Matt, you really need to take a statistics course.

it's hardly clear to me that there's even a correlation here

This is something that you can test rigorously.

But since each index can only go in one of two directions, one would expect totally unrelated quantities to move in the same general directions about half the time.

This is what significance testing (among other approaches) is all about.

I do wish people would draw scatter plots when the are making statements about correlations. It's very difficult to accurately judge correlation from parallel time series.

(As an aside I put much of the blame on Microsoft Excel - the default graph for a pair of time series is exactly what is shown in the graph. Doing anything else requires effort)

If I remember right from my statistics is that if the odds of either plot moving up or down by itself is 1 out of 2 (1/2) then the odds for both going up or down at the same time are 1/2 * 1/2 = 1/4. So if the two measurements are totally independent of each other you would expect to see less tracking as the odds of them going in the same direction are 1 in 4.

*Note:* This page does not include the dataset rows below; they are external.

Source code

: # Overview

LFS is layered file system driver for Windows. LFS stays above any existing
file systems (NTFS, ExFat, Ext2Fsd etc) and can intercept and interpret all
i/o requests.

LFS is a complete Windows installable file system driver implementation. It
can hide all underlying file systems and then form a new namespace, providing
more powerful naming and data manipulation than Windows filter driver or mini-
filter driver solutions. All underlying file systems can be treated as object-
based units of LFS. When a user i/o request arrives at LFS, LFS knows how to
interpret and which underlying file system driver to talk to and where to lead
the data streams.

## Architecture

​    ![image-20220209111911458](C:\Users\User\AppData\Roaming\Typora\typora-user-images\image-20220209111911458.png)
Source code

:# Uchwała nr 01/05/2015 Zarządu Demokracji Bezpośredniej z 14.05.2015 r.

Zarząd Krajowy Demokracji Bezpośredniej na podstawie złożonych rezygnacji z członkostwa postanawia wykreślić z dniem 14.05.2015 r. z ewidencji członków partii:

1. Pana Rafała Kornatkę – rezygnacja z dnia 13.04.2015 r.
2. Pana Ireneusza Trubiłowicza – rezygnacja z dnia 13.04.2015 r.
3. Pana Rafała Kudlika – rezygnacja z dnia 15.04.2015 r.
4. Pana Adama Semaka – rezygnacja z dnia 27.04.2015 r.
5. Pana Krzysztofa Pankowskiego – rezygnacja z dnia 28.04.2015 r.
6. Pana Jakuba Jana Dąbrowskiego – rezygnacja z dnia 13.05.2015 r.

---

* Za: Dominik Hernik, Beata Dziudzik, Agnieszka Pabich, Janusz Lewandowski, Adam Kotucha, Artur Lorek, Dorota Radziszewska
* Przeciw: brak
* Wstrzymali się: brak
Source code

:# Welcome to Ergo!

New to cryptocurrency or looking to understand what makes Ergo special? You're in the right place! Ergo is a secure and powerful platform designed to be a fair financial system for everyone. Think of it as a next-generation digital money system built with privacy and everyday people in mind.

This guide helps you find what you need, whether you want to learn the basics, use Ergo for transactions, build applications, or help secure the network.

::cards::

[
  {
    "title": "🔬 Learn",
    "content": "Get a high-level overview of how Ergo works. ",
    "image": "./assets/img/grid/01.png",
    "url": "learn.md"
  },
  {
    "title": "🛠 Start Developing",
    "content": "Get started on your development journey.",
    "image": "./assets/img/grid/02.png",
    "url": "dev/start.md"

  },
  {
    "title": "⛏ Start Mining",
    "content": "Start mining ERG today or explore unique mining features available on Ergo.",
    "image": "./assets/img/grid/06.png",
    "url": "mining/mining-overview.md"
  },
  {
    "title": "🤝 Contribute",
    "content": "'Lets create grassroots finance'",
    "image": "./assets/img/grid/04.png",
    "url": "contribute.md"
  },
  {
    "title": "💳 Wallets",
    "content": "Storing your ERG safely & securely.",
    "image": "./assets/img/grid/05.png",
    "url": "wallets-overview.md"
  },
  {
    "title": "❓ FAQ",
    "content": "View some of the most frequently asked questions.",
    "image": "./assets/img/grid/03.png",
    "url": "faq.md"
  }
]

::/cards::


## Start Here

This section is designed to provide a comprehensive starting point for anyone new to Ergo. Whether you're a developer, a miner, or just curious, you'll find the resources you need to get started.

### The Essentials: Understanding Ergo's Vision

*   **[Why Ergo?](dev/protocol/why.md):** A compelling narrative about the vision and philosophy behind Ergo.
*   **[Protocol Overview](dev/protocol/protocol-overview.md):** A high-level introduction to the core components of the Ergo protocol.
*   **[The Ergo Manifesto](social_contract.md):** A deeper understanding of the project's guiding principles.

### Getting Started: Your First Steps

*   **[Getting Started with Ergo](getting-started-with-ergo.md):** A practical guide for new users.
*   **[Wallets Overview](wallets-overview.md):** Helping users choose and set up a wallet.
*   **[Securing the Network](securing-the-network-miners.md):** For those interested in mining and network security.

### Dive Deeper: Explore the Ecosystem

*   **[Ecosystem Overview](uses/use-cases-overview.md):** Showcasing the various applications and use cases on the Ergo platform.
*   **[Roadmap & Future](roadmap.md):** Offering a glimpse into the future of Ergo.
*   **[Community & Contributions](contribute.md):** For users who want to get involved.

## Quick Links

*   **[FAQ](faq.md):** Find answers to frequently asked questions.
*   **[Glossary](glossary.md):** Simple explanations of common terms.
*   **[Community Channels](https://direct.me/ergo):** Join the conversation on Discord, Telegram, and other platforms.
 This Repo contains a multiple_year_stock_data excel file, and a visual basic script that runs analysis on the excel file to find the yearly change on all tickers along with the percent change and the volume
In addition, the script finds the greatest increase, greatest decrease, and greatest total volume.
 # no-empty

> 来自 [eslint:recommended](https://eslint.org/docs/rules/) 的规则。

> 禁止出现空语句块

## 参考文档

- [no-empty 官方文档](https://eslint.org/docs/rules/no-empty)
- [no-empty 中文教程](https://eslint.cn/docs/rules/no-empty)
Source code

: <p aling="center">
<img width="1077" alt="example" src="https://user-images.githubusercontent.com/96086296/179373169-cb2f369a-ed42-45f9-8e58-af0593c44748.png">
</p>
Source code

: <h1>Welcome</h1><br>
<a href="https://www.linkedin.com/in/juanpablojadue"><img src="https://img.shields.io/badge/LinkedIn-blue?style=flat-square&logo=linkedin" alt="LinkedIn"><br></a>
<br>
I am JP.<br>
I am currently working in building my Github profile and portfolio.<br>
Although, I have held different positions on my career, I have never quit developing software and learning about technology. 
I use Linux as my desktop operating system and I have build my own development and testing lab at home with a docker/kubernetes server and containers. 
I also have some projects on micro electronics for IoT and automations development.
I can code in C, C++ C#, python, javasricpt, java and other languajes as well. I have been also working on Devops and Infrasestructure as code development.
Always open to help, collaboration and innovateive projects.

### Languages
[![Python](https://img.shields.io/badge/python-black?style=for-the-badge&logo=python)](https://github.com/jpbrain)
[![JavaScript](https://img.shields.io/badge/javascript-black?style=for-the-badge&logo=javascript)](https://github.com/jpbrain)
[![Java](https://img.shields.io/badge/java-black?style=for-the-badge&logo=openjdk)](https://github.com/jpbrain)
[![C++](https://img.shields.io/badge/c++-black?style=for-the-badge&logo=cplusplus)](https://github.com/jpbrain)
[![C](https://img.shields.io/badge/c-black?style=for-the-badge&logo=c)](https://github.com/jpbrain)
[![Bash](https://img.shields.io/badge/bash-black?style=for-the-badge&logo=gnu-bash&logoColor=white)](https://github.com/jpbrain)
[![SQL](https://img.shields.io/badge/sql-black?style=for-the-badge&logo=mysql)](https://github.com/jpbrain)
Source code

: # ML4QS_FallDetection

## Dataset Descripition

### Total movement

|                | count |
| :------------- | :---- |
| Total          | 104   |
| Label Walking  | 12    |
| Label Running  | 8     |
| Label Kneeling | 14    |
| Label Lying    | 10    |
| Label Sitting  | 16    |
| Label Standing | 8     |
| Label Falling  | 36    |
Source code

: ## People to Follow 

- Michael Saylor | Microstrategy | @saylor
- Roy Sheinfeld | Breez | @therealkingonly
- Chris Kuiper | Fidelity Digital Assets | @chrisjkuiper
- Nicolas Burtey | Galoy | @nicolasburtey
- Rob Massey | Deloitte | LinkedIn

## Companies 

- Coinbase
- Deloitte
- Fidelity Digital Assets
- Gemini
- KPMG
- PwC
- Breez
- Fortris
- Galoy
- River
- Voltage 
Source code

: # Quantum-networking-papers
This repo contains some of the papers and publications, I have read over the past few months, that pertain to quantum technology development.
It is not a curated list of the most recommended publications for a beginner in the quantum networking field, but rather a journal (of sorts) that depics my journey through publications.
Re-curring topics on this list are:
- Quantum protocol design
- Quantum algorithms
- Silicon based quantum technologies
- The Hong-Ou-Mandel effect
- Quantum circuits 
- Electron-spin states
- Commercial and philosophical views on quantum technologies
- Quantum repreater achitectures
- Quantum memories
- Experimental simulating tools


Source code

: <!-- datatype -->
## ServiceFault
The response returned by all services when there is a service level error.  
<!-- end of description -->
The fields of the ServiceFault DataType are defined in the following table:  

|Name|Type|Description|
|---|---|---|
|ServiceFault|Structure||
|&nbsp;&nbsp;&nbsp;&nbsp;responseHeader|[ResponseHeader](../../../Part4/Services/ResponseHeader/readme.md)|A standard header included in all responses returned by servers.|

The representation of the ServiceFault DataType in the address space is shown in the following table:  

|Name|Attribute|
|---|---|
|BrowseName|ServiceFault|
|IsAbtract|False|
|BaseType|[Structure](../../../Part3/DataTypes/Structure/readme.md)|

Why not do a true statistical analysis. The time is irrelevent to the correlation. For each point in time there is a gas price and a approval rating. Make the approval ratings the x-axis and the gas prices the y-axis. There are formulas for determining the correlation, but a plot like the one I descirbed should help clarify things more. Obivously correlation and causation are different.

I would suggest that they move in a correlated manner because they are both significantly influenced by the situation in Iraq.

As the situation gets worse, global oil markets price in more risk raising the prices. Independently the American public wonders what the F we are still doing there.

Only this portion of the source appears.